The behaviour of babies depend largely on the surroundings, especially the place of birth, according to a study.
Infants from rural families tend to display negative emotions such as anger and frustration more frequently than their urban counterparts. Babies born in big cities, on the other hand, typically are less fussy and not as bothered by limits set by their caregivers, as per the study by Washington State University psychologist Maria Gartstein and WSU graduate student Alyssa Neumann.
The researchers found urban moms tend to be better at picking up on when their babies wanted or needed something, or were ready to be done with play, and responding accordingly. This in turn could have led to their infants generally being calmer and less easily upset.
Rural moms reported more frequent expressions of negative emotions from their infants, particularly when they were distressed due to limitations.

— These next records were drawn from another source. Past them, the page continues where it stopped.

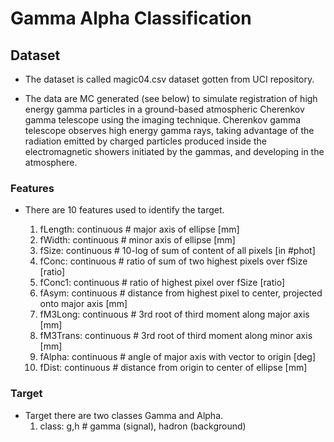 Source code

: # Gamma Alpha Classification

## Dataset

- The dataset is called magic04.csv dataset gotten from UCI repository.

- The data are MC generated (see below) to simulate registration of high energy gamma particles in a ground-based atmospheric Cherenkov gamma telescope using the imaging technique. Cherenkov gamma telescope observes high energy gamma rays, taking advantage of the radiation emitted by charged particles produced inside the electromagnetic showers initiated by the gammas, and developing in the atmosphere.

### Features

- There are 10 features used to identify the target.

    1. fLength: continuous # major axis of ellipse [mm]
    2. fWidth: continuous # minor axis of ellipse [mm]
    3. fSize: continuous # 10-log of sum of content of all pixels [in #phot]
    4. fConc: continuous # ratio of sum of two highest pixels over fSize [ratio]
    5. fConc1: continuous # ratio of highest pixel over fSize [ratio]
    6. fAsym: continuous # distance from highest pixel to center, projected onto major axis [mm]
    7. fM3Long: continuous # 3rd root of third moment along major axis [mm]
    8. fM3Trans: continuous # 3rd root of third moment along minor axis [mm]
    9. fAlpha: continuous # angle of major axis with vector to origin [deg]
    10. fDist: continuous # distance from origin to center of ellipse [mm]

### Target

- Target there are two classes Gamma and Alpha.
    1. class: g,h # gamma (signal), hadron (background)
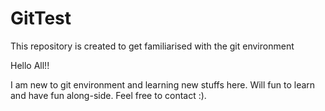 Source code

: # GitTest
This repository is created to get familiarised with the git environment

Hello All!!

I am new to git environment and learning new stuffs here. Will fun to learn and have fun along-side. Feel free to contact :).
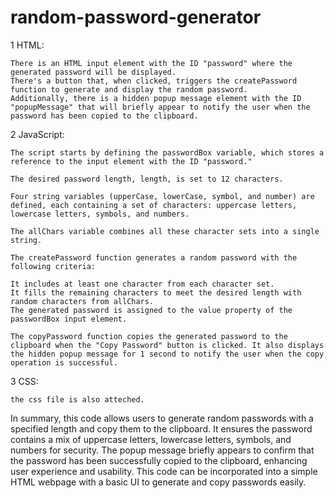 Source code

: # random-password-generator

1 HTML:

    There is an HTML input element with the ID "password" where the generated password will be displayed.
    There's a button that, when clicked, triggers the createPassword function to generate and display the random password.
    Additionally, there is a hidden popup message element with the ID "popupMessage" that will briefly appear to notify the user when the password has been copied to the clipboard.

2 JavaScript:

    The script starts by defining the passwordBox variable, which stores a reference to the input element with the ID "password."

    The desired password length, length, is set to 12 characters.

    Four string variables (upperCase, lowerCase, symbol, and number) are defined, each containing a set of characters: uppercase letters, lowercase letters, symbols, and numbers.

    The allChars variable combines all these character sets into a single string.

    The createPassword function generates a random password with the following criteria:

    It includes at least one character from each character set.
    It fills the remaining characters to meet the desired length with random characters from allChars.
    The generated password is assigned to the value property of the passwordBox input element.

    The copyPassword function copies the generated password to the clipboard when the "Copy Password" button is clicked. It also displays the hidden popup message for 1 second to notify the user when the copy operation is successful.

3 CSS:

    the css file is also atteched.


In summary, this code allows users to generate random passwords with a specified length and copy them to the clipboard. It ensures the password contains a mix of uppercase letters, lowercase letters, symbols, and numbers for security. The popup message briefly appears to confirm that the password has been successfully copied to the clipboard, enhancing user experience and usability. This code can be incorporated into a simple HTML webpage with a basic UI to generate and copy passwords easily. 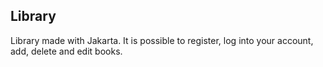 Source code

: <h2>Library</h2>
<p>Library made with Jakarta. It is possible to register, log into your account, add, delete and edit books.</p>

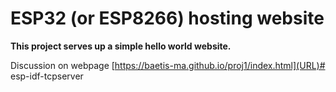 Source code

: # ESP32 (or ESP8266) hosting website 

**This project serves up a simple hello world website.**

Discussion on webpage
[https://baetis-ma.github.io/proj1/index.html](URL)# esp-idf-tcpserver
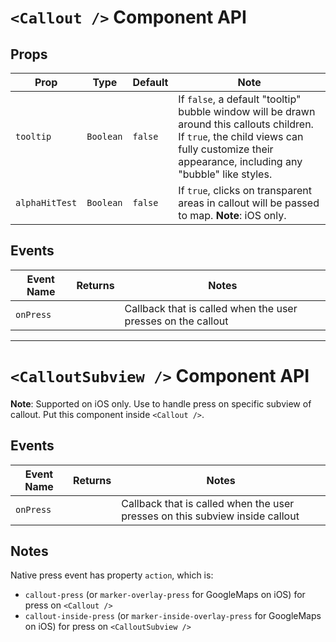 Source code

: # `<Callout />` Component API

## Props

| Prop | Type | Default | Note |
|---|---|---|---|
| `tooltip` | `Boolean` | `false` | If `false`, a default "tooltip" bubble window will be drawn around this callouts children. If `true`, the child views can fully customize their appearance, including any "bubble" like styles. 
| `alphaHitTest` | `Boolean` | `false` | If `true`, clicks on transparent areas in callout will be passed to map. **Note**: iOS only.

## Events

| Event Name | Returns | Notes
|---|---|---|
| `onPress` |  | Callback that is called when the user presses on the callout



---



# `<CalloutSubview />` Component API

**Note**: Supported on iOS only.
Use to handle press on specific subview of callout.
Put this component inside `<Callout />`.

## Events

| Event Name | Returns | Notes
|---|---|---|
| `onPress` |  | Callback that is called when the user presses on this subview inside callout

## Notes
Native press event has property `action`, which is:
- `callout-press` (or `marker-overlay-press` for GoogleMaps on iOS) for press on `<Callout />`
- `callout-inside-press` (or `marker-inside-overlay-press` for GoogleMaps on iOS) for press on `<CalloutSubview />`

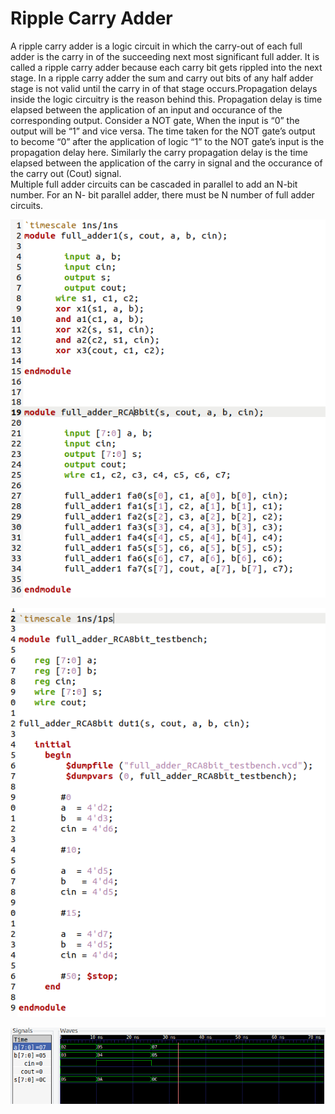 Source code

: # Ripple Carry Adder

A ripple carry adder is a logic circuit in which the carry-out of each full adder is the carry in of the succeeding next most significant full adder. It is called a ripple carry adder because each carry bit gets rippled into the next  stage. In a ripple carry adder the sum and carry out bits of any half adder stage is not valid until the carry in of that stage occurs.Propagation delays inside the logic circuitry is the reason behind this. Propagation delay is time elapsed between the application of an input and occurance of the corresponding output. Consider a NOT gate, When the input is “0” the output will be “1” and vice versa. The time taken for the NOT gate’s output to become “0” after the application of logic “1” to the NOT gate’s input is the propagation delay here. Similarly the carry propagation delay is the time elapsed between the application of the carry in signal and the occurance of the carry out (Cout) signal.  
Multiple full adder circuits can be cascaded in parallel to add an N-bit number. For an N- bit parallel adder, there must be N number of full adder circuits.

![img](/HW4/Pix/R1.png)

![img](/HW4/Pix/R2.png)

![img](/HW4/Pix/R3.png)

“I was shocked, quite frankly, at how little there was in the literature on the effects of raising an infant in a rural vs. urban environment,” Gartstein said. “The fact that rural mothers in our study reported more frequent expressions of anger and frustration from their infants may be consequential as higher levels of frustration in infancy can increase risk for later attentional, emotional, social and behavioural problems.”
The first study consisted of 68 participants and their infants in the San Francisco Bay Area, and the second consisted of 120 rural mothers and their infants from Whitman and Latah counties in the Inland Northwest of the United States.
Gartstein said one of the more surprising findings from the study was that contrary to predictions, her team found no statistically significant differences in levels of parenting stress between urban and rural caregivers.